Too Short is packed with such moments thanks to spot-on writing and Davis' superb star turn. He willingly puts himself up for abuse (he was an Ewok in the Star Wars films) and, as head of a fictitious "Dwarves for Hire" acting business, is constantly undercutting clients with his own desperation for work.
The show's running gag is that Warwick Davis -- he constantly refers to himself in the third person -- thinks everyone knows who he is, but they never do. In one scene, he takes a camera crew to meet Gervais and Merchant but can't reach the keypad to be buzzed in.
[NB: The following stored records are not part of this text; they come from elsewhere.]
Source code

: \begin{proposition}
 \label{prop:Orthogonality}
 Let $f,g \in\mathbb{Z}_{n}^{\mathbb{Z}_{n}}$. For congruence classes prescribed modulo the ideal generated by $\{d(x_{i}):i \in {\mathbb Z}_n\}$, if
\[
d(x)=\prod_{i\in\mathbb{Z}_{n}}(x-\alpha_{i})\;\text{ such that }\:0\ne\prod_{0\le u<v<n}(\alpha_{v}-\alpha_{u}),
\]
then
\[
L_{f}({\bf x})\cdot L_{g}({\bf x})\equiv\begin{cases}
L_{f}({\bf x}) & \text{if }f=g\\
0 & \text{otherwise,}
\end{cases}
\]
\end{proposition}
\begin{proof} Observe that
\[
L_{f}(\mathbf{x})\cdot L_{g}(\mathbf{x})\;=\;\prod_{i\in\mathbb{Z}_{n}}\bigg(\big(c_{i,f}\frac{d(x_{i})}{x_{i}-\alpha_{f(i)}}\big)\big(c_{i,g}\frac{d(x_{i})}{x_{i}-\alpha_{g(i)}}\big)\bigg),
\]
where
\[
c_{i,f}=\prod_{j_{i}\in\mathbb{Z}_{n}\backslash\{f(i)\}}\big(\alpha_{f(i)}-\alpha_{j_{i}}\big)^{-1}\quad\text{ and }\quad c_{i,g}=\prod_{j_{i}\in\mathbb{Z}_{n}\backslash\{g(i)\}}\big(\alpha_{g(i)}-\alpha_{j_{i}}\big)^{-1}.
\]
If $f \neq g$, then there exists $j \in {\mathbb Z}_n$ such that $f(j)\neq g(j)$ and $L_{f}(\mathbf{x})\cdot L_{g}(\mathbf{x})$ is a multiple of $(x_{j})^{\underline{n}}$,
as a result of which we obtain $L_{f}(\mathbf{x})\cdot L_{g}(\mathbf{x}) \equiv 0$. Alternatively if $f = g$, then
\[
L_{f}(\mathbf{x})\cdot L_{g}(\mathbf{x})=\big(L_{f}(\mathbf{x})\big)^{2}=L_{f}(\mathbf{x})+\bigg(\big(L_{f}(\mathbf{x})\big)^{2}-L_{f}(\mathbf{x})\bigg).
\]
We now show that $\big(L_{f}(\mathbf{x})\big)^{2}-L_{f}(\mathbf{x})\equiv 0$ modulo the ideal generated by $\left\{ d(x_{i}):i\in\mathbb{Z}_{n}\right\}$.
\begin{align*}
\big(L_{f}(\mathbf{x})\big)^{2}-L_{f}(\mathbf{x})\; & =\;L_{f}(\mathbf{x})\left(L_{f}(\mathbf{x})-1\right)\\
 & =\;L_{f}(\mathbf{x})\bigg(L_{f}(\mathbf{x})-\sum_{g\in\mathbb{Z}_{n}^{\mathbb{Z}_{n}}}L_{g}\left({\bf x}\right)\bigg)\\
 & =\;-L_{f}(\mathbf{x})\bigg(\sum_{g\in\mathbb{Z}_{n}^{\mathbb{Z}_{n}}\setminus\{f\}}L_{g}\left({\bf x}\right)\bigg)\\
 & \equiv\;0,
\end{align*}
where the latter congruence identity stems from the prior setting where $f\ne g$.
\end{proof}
He asks someone on the street to do it, and the exchange is priceless: When Davis asserts that he was in Star Wars, he is met with skepticism. "I was an Ewok," he explains. "Those little bears?" says the person. "They're not little bears!" replies Davis.
Too Short already has been renewed in Britain, even though the series didn't reach the ratings numbers of Office (how could it?) or Extras. Gervais might be an even more polarizing figure there for critics than in the States, and some U.K. reviews of Too Short seemed more intent to rip on him than to critique the show. Not unexpectedly, the series became controversial because of its frequent use of "dwarf" instead of "little people" -- though the show makes clear that the real offense is "midget" -- and the ridiculous suggestion that Too Short exploits Davis. As for the claim that he is merely a shorter David Brent, and thus Gervais and Merchant are mining familiar ground, the argument is just lazy. Hypocrisy, self-grandiosity and meanness to others in an attempt to elevate oneself are the stock-in-trade of Gervais and Merchant.
In any case, Too Short has a few other tricks up its sleeve, particularly in the area of stunt casting (which Extras did so brilliantly). Liam Neeson, Johnny Depp, Helena Bonham Carter, Steve Carell and Sting all appear.
Neeson is hilarious as himself, coming to Gervais and Merchant for help because he wants to do comedy (both of the latter men have perfected the sideways glance at the camera to indicate something is a very bad idea or about to go wrong).
Davis is doing great work here -- his timing is impeccable, and his spirit can't be defeated in the face of embarrassment, a key component of the Gervais/Merchant recipe.
Gervais hasn't let the public's divided opinion of him stop him from being funny (though it appeared to tame him during the Golden Globes in January). With Life's Too Short, he again delivers.